Omit every picture. Return all other data as it stands.
+ + + + +
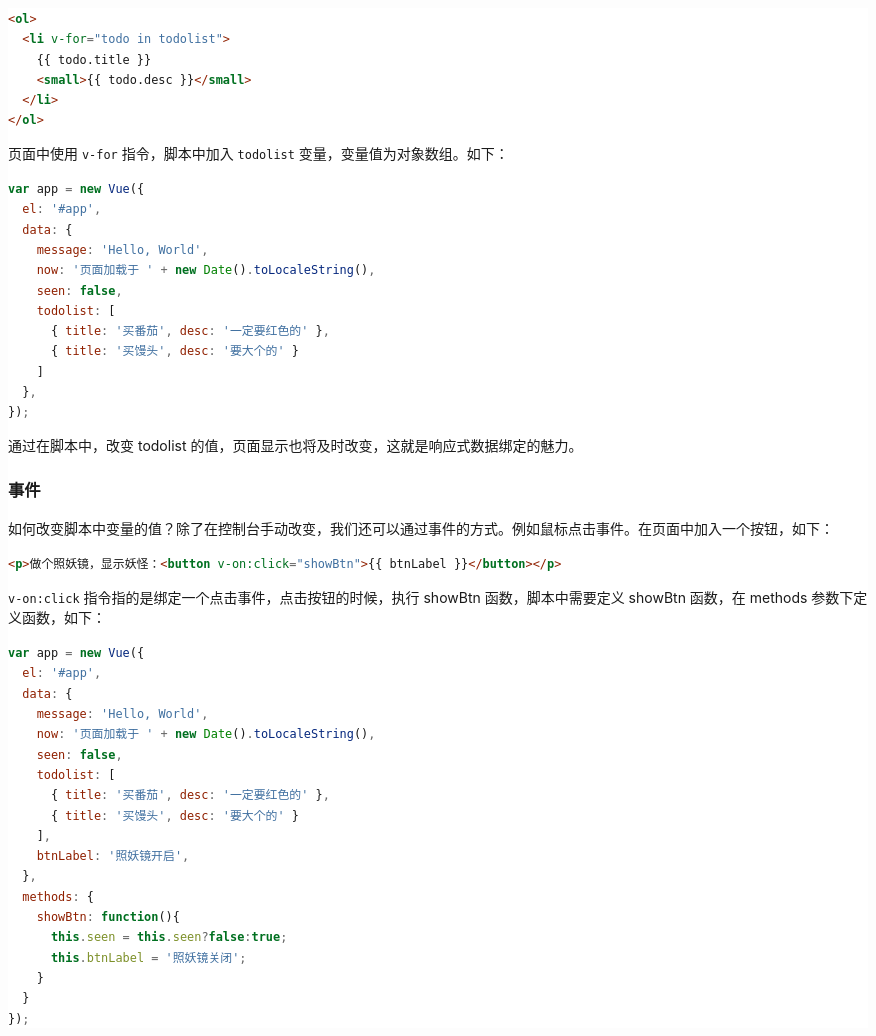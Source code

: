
 ```html
<ol>
  <li v-for="todo in todolist">
    {{ todo.title }}
    <small>{{ todo.desc }}</small>
  </li>
</ol>
```

页面中使用 `v-for` 指令，脚本中加入 `todolist` 变量，变量值为对象数组。如下：

```javascript
var app = new Vue({
  el: '#app',
  data: {
    message: 'Hello, World',
    now: '页面加载于 ' + new Date().toLocaleString(),
    seen: false,
    todolist: [
      { title: '买番茄', desc: '一定要红色的' },
      { title: '买馒头', desc: '要大个的' }
    ]
  },
});
```

通过在脚本中，改变 todolist 的值，页面显示也将及时改变，这就是响应式数据绑定的魅力。

### 事件
如何改变脚本中变量的值？除了在控制台手动改变，我们还可以通过事件的方式。例如鼠标点击事件。在页面中加入一个按钮，如下：

```html
<p>做个照妖镜，显示妖怪：<button v-on:click="showBtn">{{ btnLabel }}</button></p>
```

`v-on:click` 指令指的是绑定一个点击事件，点击按钮的时候，执行 showBtn 函数，脚本中需要定义 showBtn 函数，在 methods 参数下定义函数，如下：

```javascript
var app = new Vue({
  el: '#app',
  data: {
    message: 'Hello, World',
    now: '页面加载于 ' + new Date().toLocaleString(),
    seen: false,
    todolist: [
      { title: '买番茄', desc: '一定要红色的' },
      { title: '买馒头', desc: '要大个的' }
    ],
    btnLabel: '照妖镜开启',
  },
  methods: {
    showBtn: function(){
      this.seen = this.seen?false:true;
      this.btnLabel = '照妖镜关闭';
    }
  }
});
```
+ + + + +
- Solution to this exercise -
Source code

:
 ```html
<ol>
  <li v-for="todo in todolist">
    {{ todo.title }}
    <small>{{ todo.desc }}</small>
  </li>
</ol>
```

页面中使用 `v-for` 指令，脚本中加入 `todolist` 变量，变量值为对象数组。如下：

```javascript
var app = new Vue({
  el: '#app',
  data: {
    message: 'Hello, World',
    now: '页面加载于 ' + new Date().toLocaleString(),
    seen: false,
    todolist: [
      { title: '买番茄', desc: '一定要红色的' },
      { title: '买馒头', desc: '要大个的' }
    ]
  },
});
```

通过在脚本中，改变 todolist 的值，页面显示也将及时改变，这就是响应式数据绑定的魅力。

### 事件
如何改变脚本中变量的值？除了在控制台手动改变，我们还可以通过事件的方式。例如鼠标点击事件。在页面中加入一个按钮，如下：

```html
<p>做个照妖镜，显示妖怪：<button v-on:click="showBtn">{{ btnLabel }}</button></p>
```

`v-on:click` 指令指的是绑定一个点击事件，点击按钮的时候，执行 showBtn 函数，脚本中需要定义 showBtn 函数，在 methods 参数下定义函数，如下：

```javascript
var app = new Vue({
  el: '#app',
  data: {
    message: 'Hello, World',
    now: '页面加载于 ' + new Date().toLocaleString(),
    seen: false,
    todolist: [
      { title: '买番茄', desc: '一定要红色的' },
      { title: '买馒头', desc: '要大个的' }
    ],
    btnLabel: '照妖镜开启',
  },
  methods: {
    showBtn: function(){
      this.seen = this.seen?false:true;
      this.btnLabel = '照妖镜关闭';
    }
  }
});
```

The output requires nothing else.